Abcb4 encodes the multidrug resistance 3 P-glycoprotein, a transporter that is crucial for phospholipid secretion into bile. Interestingly, ABCB4 mutations in humans lead to biliary phospholipid levels similar to guinea pigs (0.05 - 0.13mM), resulting in gall stone formation and bile canaliculi damage that can often only be treated by liver transplantation (Davit-Spraul et al., 2010). Targeted Abcb4 knockout mice have undetectable biliary phospholipid levels (Smit et al., 1993), and are used as models for the human disease state. Our screen is the first to discover numerous Abcb4 gene-inactivating mutations, as well as relaxed selection on the defunct Abcb4 protein sequence in naturally occurring species (Figure 3, Table S1). The discovery that two well-studied mammals have naturally inactivated Abcb4 but avoid deleterious effects, suggests other genomic changes in guinea pigs and horses presumably compensate for deleterious consequences of Abcb4 loss. While horse bile is not well characterized, guinea pig bile differs from the bile of other rodents by being very dilute and highly concentrated in the less hydrophobic ursodeoxycholic acid (Hofmann et al., 2010). Further studies into nature’s own compensatory mechanisms may lead to new therapeutic targets and strategies for ameliorating the consequences of Abcb4 mutations in humans.
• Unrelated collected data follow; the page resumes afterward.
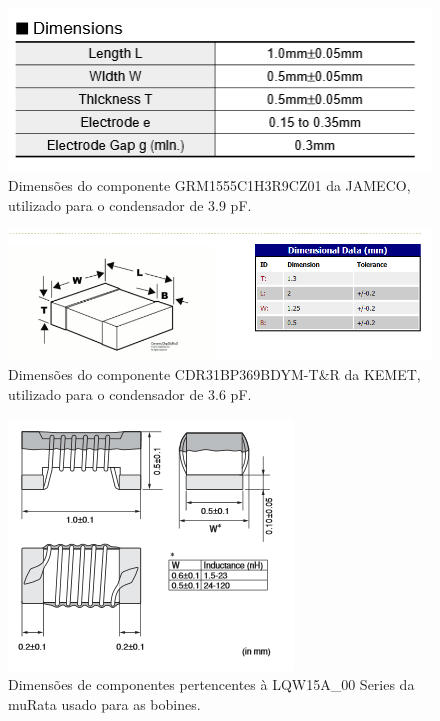 \documentclass[11pt]{article}
\numberwithin{equation}{section}
\begin{document}
\begin{figure}[H]
\centering
\includegraphics[keepaspectratio=true, scale=0.45]{teoricas/3_9pF}
\vspace{-0.5em}
\caption{Dimensões do componente GRM1555C1H3R9CZ01 da JAMECO, utilizado para o condensador de 3.9 pF.}
\vspace{-0.8em}
\label{fig:C_3_9}
\end{figure}

\begin{figure}[H]
\centering
\includegraphics[keepaspectratio=true, scale=0.45]{teoricas/3_6pF}
\vspace{-0.5em}
\caption{Dimensões do componente CDR31BP369BDYM-T\&R da KEMET, utilizado para o condensador de 3.6 pF.}
\vspace{-0.8em}
\label{fig:C_3_6}
\end{figure}

\begin{figure}[h]
\centering
\includegraphics[keepaspectratio=true, scale=0.45]{teoricas/bobines}
\vspace{-0.5em}
\caption{Dimensões de componentes pertencentes à LQW15A\_00 Series da muRata usado para as bobines.}
\vspace{-0.8em}
\label{fig:bobines}
\end{figure}
\end{document}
To further test if neutral evolution following independent trait loss results in an evolutionary signature that can be detected by our forward genomics approach, we simulated the independent loss of the vitamin C and biliary phospholipid traits. Using the real mammalian phylogeny, we computationally evolved a short ancestral genome containing 103,088 coding and non-coding regions. Following the assumptions in Figure 1, we simulated trait loss by evolving the 11 (27) exons of Gulo (Abcb4) neutrally in the independent trait-loss species, while evolving other regions under purifying selection. We then tested whether forward genomics can find some of the 11 (27) exons of Gulo (Abcb4) among the >100,000 other regions, based only on their specific divergence signature. We found that nearly all simulation runs detect Gulo/Abcb4 exons and that these genes most often are the only/strongest hit (Figure 4A-C). The simulated data offers support that the specific evolutionary signature of independent trait loss can be used to identify the genes for both traits by highlighting some of their exons.
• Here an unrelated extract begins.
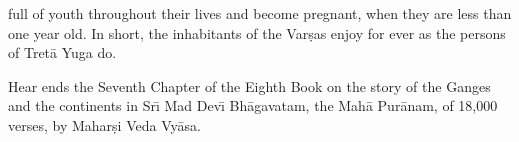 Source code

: full of youth throughout their lives and become pregnant, when they are less than one year old. In short, the inhabitants of the Var\d{s}as enjoy for ever as the persons of Tret\=a Yuga do.

Hear ends the Seventh Chapter of the Eighth Book on the story of the Ganges and the continents in Sr\={\i} Mad Dev\={\i} Bh\=agavatam, the Mah\=a Pur\=anam, of 18,000 verses, by Mahar\d{s}i Veda Vy\=asa.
We further used the simulation framework to test other trait-loss scenarios. We found that performance depends on the evolutionary time since trait loss, the evolutionary rate of change of individual species, the number of independent trait losses, and the strength of purifying selection in trait-preserving species (Figure S4A-D). Importantly, despite these dependencies, forward genomics can detect some genetic trait components for a wide range of plausible trait loss scenarios, with the exception of very recent losses.
Our forward genomics approach is constrained by the existence and accessibility of independently lost traits. Fortunately, the scientific community has been scoring traits since the days of Linnaeus (Linnaeus, 1758), with patterns of trait evolution collected into large databases such as MorphoBank (www.morphobank.org). We analyzed three vertebrate phenotype sets (selected for availability of a corresponding molecular phylogeny and for addressing distinct vertebrate clades), measuring 207, 166, and 88 different traits in ~20 species of bats, primates and anglerfish, respectively. By mapping traits to the phylogeny, we find that ~40% of scored traits show changes in independent lineages, consistent across all three sets (Figure 4D). In all cases, the sampled species make only a fraction of their clade. As expected, independently changed traits should increase as more and more species are sampled (Figure S4E). Few of the species sampled in these phenotype sets are currently sequenced but many of them are targeted for genome sequencing by the Genome10K project (Haussler et al., 2009). As these and additional genomes become available, hundreds of phenotypes can be subjected to our approach.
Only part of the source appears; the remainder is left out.